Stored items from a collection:
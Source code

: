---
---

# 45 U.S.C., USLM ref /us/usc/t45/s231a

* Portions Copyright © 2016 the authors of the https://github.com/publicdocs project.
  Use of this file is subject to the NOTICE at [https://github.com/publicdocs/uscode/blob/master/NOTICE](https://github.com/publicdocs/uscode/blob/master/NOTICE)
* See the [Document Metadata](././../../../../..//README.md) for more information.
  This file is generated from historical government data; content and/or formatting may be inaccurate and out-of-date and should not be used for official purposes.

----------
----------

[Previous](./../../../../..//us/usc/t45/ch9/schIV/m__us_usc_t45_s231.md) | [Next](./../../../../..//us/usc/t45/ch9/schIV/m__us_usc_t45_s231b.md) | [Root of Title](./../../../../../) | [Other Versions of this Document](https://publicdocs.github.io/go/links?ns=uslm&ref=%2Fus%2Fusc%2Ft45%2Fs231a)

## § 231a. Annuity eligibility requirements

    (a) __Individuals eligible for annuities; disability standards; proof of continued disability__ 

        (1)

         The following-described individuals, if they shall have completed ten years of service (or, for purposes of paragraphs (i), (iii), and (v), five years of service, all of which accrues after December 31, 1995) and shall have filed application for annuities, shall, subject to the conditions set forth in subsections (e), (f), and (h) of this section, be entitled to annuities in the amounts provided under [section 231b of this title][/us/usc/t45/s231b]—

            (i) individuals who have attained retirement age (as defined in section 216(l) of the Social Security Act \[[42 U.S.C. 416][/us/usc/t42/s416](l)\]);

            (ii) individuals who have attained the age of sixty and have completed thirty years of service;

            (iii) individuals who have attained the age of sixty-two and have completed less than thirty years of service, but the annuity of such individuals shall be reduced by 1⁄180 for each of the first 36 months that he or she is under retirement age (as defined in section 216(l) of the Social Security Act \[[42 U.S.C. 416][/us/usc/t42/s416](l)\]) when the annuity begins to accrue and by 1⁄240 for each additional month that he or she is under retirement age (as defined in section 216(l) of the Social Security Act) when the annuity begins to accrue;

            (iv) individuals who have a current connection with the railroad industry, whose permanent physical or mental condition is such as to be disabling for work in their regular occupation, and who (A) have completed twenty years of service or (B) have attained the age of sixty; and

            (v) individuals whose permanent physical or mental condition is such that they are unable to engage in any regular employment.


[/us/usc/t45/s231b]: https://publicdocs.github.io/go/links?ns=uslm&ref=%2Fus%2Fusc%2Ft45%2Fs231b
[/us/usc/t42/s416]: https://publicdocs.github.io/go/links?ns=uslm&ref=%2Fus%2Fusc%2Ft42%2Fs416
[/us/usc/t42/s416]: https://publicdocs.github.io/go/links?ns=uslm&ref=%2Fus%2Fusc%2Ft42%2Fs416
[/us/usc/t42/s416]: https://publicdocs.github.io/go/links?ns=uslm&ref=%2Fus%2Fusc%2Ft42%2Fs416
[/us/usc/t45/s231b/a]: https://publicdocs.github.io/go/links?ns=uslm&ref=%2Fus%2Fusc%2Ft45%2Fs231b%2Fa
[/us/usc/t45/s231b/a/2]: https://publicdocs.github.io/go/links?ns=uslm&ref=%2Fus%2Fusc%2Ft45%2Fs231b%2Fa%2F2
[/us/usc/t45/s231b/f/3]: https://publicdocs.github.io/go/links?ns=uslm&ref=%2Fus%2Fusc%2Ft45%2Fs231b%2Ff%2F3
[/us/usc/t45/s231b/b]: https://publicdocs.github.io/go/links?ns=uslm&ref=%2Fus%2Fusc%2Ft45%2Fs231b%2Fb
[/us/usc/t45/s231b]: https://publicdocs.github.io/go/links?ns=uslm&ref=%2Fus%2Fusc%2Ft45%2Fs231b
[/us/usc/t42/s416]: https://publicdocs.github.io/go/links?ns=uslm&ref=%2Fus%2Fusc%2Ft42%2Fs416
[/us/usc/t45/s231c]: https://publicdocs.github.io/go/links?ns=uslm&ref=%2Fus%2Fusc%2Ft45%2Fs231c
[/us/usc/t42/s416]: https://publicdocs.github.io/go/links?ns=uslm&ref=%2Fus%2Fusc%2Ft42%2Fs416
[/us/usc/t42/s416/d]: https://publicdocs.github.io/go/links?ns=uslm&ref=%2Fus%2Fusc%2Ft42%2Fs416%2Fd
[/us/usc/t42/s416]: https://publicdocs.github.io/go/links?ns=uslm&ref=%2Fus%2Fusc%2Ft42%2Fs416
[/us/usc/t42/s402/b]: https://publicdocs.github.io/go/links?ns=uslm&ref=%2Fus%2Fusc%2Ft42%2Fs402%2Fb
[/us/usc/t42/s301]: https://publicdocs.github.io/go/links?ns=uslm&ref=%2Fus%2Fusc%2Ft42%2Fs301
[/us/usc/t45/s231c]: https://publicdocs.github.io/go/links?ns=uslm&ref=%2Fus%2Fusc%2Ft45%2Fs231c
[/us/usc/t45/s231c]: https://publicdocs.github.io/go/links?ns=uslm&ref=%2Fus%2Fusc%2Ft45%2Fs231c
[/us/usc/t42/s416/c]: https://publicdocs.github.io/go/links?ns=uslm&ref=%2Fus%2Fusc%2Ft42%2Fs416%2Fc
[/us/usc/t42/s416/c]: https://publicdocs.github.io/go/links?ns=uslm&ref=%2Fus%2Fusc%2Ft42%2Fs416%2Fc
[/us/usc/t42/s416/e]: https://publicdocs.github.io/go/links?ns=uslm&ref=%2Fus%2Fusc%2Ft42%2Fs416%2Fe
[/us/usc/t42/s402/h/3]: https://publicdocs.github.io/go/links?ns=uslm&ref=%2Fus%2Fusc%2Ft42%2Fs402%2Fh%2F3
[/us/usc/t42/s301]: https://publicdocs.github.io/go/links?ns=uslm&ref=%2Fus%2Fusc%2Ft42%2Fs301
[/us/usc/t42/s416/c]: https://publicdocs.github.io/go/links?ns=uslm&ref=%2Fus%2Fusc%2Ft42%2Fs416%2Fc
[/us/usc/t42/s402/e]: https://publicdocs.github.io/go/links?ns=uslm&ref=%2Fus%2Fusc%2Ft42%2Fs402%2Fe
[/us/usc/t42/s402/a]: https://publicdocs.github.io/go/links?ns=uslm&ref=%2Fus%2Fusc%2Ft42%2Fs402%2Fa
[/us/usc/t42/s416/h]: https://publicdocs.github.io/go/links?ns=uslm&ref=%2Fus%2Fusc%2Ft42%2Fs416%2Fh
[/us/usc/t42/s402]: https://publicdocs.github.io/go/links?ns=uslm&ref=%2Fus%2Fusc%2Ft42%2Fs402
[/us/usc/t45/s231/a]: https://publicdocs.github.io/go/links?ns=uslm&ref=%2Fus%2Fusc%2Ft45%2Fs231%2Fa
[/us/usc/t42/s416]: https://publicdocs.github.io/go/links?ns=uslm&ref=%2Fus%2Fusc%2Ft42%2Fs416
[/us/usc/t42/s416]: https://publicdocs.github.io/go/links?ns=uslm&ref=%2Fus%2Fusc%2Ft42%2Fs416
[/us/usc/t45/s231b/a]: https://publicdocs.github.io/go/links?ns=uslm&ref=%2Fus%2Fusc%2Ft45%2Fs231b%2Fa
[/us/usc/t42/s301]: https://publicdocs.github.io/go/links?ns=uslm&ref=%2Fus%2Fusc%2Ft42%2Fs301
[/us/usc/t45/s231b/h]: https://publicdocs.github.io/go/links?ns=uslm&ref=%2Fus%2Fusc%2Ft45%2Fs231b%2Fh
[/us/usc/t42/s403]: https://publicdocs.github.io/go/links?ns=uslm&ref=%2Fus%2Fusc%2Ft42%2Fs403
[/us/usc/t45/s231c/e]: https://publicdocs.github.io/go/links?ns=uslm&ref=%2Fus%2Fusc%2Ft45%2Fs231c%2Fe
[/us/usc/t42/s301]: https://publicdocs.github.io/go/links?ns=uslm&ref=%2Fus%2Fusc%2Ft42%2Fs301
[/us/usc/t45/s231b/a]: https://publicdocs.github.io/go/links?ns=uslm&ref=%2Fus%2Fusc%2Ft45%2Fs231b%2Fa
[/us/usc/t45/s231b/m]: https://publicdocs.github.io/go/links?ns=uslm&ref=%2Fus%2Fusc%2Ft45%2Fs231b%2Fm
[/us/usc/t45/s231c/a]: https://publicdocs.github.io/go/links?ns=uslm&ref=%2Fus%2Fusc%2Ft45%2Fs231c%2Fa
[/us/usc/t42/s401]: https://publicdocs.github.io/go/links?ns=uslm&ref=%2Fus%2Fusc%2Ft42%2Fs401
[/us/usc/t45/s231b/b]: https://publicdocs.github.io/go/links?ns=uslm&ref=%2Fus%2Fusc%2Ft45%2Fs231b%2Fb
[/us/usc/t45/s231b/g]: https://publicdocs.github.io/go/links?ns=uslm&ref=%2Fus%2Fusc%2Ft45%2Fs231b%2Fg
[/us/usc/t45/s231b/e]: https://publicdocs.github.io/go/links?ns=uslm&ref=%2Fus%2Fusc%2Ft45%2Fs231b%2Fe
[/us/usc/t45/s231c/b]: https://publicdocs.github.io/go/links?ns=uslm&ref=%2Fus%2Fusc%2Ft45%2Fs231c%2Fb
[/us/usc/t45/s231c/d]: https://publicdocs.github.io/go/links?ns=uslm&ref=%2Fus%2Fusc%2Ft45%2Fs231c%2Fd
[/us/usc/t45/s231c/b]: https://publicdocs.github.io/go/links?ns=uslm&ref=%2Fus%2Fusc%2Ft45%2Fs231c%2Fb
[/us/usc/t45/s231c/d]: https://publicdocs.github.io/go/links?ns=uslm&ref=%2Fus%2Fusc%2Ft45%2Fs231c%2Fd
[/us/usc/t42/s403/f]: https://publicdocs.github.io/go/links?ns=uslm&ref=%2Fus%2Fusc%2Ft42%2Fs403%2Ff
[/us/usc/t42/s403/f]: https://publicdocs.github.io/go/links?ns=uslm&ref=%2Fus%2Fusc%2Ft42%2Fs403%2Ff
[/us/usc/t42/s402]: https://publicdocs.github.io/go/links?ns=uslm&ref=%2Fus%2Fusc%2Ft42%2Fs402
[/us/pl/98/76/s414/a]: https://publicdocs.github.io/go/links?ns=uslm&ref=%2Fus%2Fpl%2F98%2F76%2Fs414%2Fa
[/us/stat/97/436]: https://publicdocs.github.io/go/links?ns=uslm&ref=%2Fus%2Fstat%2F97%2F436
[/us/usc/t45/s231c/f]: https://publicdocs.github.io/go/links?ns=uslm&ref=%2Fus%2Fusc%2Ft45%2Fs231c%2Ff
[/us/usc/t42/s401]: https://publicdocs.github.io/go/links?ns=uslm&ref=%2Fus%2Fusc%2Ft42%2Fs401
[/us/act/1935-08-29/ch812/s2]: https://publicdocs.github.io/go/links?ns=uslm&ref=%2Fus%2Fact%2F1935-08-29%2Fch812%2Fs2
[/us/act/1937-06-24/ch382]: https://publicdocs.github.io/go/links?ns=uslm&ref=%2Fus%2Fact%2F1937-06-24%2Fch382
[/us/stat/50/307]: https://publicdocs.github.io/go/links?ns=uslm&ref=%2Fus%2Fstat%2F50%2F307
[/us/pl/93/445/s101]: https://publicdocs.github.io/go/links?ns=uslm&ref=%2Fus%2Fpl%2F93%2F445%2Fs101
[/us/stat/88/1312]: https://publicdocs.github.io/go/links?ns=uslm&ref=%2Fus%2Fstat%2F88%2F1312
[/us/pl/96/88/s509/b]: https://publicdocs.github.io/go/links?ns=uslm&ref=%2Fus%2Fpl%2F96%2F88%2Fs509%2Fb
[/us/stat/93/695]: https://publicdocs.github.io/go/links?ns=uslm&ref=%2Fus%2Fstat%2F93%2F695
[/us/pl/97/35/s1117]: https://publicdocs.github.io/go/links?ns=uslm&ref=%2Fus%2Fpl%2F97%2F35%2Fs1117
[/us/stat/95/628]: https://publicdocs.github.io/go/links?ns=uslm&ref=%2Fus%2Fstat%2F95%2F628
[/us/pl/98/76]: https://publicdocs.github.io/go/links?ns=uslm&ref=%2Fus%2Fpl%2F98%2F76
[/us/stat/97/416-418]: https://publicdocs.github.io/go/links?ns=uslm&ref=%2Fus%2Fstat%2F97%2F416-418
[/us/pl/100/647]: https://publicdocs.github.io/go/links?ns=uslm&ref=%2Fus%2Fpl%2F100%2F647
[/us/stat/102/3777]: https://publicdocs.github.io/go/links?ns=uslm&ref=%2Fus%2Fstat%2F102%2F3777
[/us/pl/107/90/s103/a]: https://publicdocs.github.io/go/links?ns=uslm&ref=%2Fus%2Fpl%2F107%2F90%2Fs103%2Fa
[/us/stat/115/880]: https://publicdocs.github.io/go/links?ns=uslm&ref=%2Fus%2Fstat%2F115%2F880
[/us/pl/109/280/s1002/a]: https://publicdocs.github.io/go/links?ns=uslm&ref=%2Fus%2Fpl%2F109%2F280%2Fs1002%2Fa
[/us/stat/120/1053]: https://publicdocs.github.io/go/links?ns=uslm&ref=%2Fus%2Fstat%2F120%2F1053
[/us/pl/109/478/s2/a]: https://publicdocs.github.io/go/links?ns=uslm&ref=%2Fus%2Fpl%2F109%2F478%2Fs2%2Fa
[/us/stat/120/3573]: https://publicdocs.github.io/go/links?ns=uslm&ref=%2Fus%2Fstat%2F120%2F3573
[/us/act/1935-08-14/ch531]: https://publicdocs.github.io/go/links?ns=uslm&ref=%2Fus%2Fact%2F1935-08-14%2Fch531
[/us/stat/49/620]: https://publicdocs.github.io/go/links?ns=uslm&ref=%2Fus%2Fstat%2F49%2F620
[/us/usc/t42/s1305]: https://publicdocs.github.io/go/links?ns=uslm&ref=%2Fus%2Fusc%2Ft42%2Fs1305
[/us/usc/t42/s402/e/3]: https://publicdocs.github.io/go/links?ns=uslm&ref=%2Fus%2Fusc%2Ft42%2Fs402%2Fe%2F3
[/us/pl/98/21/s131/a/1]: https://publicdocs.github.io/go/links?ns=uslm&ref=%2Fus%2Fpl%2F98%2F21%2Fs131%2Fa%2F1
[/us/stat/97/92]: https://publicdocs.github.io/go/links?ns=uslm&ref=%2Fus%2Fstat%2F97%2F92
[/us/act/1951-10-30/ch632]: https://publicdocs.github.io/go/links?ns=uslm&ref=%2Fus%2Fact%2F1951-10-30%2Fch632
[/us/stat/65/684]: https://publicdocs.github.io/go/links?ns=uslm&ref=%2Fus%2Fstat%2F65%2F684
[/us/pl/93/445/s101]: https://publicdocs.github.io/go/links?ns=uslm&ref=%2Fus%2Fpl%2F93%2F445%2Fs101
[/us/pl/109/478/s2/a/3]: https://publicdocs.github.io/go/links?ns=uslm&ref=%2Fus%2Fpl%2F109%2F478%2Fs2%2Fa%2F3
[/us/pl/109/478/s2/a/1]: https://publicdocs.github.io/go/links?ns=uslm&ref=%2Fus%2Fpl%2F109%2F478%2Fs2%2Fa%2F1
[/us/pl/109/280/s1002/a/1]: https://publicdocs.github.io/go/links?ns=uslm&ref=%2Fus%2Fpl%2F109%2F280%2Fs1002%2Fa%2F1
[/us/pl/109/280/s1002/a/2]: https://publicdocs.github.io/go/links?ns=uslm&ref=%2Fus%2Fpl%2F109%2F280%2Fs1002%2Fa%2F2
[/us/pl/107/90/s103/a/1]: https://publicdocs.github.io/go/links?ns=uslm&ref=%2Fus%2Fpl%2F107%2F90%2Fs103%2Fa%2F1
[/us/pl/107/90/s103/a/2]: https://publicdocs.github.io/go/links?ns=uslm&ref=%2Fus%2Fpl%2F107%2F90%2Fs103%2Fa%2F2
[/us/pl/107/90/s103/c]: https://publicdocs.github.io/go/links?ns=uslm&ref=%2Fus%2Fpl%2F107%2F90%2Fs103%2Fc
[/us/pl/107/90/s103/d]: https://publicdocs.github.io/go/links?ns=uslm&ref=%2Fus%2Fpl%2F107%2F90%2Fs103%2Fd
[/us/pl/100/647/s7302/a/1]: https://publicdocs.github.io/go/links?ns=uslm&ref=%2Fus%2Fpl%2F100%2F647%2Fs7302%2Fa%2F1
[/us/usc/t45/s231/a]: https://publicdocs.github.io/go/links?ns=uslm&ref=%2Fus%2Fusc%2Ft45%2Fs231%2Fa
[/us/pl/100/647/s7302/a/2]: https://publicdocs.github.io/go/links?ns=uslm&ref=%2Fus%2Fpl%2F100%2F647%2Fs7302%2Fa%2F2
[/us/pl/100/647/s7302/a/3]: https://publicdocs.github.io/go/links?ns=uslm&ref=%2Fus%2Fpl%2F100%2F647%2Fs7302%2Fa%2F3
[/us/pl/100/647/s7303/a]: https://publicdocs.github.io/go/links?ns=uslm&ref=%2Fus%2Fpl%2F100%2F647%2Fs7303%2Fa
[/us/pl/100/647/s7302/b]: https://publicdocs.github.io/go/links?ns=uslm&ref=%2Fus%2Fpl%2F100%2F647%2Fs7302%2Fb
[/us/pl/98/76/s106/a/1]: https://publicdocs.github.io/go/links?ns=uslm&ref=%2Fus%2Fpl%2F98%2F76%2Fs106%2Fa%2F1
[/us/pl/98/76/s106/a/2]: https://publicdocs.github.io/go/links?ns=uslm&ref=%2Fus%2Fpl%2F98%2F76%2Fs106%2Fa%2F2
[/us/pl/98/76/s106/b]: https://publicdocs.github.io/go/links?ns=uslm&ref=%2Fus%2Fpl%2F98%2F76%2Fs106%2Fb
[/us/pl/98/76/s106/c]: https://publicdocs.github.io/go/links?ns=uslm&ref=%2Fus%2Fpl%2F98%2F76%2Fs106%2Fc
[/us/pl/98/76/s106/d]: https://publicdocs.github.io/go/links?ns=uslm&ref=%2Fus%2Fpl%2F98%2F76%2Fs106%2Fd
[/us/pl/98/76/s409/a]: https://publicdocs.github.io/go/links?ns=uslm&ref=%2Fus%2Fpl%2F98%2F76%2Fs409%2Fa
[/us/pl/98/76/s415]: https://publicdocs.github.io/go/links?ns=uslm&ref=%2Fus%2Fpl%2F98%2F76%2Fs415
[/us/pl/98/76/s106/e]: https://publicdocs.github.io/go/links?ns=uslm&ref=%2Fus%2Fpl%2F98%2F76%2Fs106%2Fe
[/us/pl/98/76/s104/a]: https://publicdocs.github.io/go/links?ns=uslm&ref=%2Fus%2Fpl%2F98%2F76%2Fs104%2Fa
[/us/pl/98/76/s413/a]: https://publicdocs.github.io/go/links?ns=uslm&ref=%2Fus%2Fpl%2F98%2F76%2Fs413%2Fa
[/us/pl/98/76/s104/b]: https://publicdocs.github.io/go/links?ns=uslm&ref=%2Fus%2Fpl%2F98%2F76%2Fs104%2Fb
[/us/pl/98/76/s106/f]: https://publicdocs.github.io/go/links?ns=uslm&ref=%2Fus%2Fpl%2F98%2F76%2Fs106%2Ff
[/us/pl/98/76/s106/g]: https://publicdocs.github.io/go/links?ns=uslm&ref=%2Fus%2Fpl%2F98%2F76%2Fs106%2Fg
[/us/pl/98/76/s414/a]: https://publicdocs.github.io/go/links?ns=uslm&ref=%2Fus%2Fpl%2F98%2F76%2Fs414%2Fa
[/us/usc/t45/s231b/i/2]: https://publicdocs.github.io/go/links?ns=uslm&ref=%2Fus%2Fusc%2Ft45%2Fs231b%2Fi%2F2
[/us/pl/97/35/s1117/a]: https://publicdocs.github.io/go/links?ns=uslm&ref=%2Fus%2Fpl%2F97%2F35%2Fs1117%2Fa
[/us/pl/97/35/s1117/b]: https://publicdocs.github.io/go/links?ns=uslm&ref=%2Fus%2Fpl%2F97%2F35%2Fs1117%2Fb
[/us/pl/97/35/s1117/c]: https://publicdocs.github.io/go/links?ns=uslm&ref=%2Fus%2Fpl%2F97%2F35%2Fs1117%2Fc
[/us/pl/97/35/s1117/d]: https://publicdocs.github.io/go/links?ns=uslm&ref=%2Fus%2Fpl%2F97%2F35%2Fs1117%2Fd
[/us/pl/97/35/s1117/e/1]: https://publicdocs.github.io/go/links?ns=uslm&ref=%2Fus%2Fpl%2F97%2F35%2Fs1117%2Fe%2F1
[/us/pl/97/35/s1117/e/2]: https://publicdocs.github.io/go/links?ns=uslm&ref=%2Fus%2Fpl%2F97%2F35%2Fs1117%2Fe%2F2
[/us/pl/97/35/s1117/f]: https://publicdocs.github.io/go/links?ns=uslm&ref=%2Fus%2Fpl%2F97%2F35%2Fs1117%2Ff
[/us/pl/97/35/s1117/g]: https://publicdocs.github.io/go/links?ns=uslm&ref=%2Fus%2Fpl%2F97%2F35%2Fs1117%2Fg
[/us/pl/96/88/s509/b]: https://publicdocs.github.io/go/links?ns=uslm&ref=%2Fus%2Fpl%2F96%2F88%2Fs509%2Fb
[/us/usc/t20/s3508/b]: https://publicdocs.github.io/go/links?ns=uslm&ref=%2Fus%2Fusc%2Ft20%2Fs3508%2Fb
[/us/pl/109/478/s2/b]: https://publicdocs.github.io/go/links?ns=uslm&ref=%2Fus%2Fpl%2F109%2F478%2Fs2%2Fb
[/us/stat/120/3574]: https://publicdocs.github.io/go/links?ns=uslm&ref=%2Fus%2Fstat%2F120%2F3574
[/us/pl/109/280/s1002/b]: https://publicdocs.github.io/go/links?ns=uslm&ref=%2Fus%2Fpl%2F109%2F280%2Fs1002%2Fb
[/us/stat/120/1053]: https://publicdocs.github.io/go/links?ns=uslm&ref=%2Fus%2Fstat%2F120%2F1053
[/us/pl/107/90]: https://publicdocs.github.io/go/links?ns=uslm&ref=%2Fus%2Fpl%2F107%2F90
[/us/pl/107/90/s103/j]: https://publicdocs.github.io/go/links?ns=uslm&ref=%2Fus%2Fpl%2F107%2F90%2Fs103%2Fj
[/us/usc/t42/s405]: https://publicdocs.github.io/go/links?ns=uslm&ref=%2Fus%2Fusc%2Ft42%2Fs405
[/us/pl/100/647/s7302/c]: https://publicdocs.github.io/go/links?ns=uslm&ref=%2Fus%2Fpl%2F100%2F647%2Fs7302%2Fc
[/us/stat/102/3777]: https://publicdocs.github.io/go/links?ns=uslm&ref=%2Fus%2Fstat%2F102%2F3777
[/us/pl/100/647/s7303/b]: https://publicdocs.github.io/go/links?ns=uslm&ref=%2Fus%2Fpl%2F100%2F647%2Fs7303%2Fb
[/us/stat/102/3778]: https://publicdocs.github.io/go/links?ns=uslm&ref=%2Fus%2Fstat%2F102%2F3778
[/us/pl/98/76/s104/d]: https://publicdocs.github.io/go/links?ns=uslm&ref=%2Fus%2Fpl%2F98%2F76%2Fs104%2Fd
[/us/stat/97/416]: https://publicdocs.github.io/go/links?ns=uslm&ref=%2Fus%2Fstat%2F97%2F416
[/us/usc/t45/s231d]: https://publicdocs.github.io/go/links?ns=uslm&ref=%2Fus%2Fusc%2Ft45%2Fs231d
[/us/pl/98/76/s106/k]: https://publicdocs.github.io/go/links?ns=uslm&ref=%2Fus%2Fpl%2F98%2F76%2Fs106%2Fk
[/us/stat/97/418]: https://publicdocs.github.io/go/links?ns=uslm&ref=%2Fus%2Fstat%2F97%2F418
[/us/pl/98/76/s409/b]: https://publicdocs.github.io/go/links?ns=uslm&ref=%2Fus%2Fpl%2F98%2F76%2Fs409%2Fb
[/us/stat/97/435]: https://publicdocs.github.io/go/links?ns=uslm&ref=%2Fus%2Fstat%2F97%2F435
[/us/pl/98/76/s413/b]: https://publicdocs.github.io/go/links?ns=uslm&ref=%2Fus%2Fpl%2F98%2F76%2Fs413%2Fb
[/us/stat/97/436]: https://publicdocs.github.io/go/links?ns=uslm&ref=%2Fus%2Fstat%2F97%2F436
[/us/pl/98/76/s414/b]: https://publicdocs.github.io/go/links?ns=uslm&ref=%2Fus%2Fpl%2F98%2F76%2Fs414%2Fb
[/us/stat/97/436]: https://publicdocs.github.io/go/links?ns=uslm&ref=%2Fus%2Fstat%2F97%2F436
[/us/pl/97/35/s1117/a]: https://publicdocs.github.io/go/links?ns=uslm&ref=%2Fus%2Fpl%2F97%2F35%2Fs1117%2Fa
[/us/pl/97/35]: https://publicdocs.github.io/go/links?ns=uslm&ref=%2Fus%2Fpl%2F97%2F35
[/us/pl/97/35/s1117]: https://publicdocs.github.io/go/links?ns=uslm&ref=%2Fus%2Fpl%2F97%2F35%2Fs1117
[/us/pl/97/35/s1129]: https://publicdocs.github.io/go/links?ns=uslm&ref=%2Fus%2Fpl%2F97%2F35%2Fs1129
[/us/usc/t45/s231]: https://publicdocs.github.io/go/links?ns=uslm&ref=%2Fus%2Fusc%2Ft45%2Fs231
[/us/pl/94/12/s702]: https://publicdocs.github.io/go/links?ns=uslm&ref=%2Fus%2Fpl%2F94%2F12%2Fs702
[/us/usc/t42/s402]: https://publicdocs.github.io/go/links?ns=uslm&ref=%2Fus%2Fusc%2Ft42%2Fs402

* EXERCISE DESCRIPTION: What is needed is every line from the beginning of the data up to and including the line with "for more information.", given again word for word.

* SOLVED PROBLEM:
Source code

:---
---

# 45 U.S.C., USLM ref /us/usc/t45/s231a

* Portions Copyright © 2016 the authors of the https://github.com/publicdocs project.
  Use of this file is subject to the NOTICE at [https://github.com/publicdocs/uscode/blob/master/NOTICE](https://github.com/publicdocs/uscode/blob/master/NOTICE)
* See the [Document Metadata](././../../../../..//README.md) for more information.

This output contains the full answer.